EXERCISE OBJECTIVE —
When you reach the line in the data below that contains "The first is", please start repeating lines exactly, and stop after the line that contains "of friend circles.''", repeating nothing else.

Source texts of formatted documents

=== Section Start ===

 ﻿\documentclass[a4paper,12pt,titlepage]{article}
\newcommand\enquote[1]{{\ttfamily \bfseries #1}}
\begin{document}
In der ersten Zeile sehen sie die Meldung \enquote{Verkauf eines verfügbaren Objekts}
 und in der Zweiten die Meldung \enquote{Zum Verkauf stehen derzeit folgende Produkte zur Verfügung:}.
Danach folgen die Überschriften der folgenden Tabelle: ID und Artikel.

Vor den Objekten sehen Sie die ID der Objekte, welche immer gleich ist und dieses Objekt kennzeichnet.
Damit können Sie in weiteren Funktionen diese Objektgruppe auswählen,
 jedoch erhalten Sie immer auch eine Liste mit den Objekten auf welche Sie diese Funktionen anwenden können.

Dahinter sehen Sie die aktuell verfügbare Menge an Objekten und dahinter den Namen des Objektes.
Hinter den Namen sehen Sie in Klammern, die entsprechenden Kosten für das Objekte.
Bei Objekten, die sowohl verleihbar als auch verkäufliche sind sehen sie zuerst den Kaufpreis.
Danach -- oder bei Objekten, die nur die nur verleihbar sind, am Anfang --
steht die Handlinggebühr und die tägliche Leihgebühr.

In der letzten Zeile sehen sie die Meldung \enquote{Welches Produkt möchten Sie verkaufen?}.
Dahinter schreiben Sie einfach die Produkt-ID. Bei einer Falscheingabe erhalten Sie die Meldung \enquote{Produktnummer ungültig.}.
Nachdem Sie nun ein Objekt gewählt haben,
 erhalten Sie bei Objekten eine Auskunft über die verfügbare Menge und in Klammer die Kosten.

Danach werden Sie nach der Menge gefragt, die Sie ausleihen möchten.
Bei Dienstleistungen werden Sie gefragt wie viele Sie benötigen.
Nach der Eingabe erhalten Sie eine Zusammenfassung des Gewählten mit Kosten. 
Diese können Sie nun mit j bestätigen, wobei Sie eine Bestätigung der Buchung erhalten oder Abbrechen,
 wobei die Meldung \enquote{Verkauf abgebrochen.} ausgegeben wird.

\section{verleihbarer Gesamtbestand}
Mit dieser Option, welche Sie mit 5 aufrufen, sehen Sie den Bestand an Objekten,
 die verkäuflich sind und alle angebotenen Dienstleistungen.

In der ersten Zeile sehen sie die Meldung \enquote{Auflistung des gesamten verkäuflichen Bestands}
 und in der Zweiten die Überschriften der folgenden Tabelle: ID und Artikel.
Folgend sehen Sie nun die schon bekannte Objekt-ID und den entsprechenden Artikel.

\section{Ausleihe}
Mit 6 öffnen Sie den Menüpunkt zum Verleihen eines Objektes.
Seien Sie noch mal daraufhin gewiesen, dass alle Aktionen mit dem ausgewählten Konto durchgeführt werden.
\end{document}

=== Section End ===
=== Section Start ===

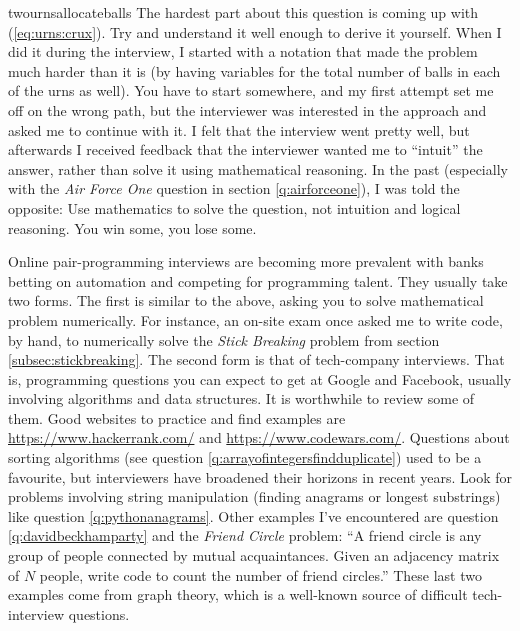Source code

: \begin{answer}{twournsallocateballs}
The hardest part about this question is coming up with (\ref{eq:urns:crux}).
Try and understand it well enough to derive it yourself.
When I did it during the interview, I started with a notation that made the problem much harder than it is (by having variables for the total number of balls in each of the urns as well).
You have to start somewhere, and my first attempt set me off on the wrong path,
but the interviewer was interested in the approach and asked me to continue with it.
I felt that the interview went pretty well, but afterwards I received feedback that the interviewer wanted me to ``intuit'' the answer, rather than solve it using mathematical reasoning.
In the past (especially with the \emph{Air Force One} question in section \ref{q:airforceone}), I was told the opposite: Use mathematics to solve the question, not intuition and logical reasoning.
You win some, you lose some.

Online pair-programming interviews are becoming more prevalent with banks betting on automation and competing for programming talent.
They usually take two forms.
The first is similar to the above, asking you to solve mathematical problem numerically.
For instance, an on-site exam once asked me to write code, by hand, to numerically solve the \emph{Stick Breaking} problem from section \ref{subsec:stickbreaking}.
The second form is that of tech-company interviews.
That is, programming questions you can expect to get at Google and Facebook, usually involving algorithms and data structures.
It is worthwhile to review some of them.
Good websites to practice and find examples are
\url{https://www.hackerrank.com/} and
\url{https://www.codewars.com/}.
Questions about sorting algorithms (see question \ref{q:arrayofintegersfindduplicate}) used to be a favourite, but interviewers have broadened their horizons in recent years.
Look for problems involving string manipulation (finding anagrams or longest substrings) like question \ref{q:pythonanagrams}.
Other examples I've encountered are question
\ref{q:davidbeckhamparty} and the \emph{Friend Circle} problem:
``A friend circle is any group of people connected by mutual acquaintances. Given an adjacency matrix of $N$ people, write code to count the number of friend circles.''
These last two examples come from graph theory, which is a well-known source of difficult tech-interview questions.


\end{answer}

=== Section End ===

PROBLEM SOLUTION —
The first is similar to the above, asking you to solve mathematical problem numerically.
For instance, an on-site exam once asked me to write code, by hand, to numerically solve the \emph{Stick Breaking} problem from section \ref{subsec:stickbreaking}.
The second form is that of tech-company interviews.
That is, programming questions you can expect to get at Google and Facebook, usually involving algorithms and data structures.
It is worthwhile to review some of them.
Good websites to practice and find examples are
\url{https://www.hackerrank.com/} and
\url{https://www.codewars.com/}.
Questions about sorting algorithms (see question \ref{q:arrayofintegersfindduplicate}) used to be a favourite, but interviewers have broadened their horizons in recent years.
Look for problems involving string manipulation (finding anagrams or longest substrings) like question \ref{q:pythonanagrams}.
Other examples I've encountered are question
\ref{q:davidbeckhamparty} and the \emph{Friend Circle} problem:
``A friend circle is any group of people connected by mutual acquaintances. Given an adjacency matrix of $N$ people, write code to count the number of friend circles.''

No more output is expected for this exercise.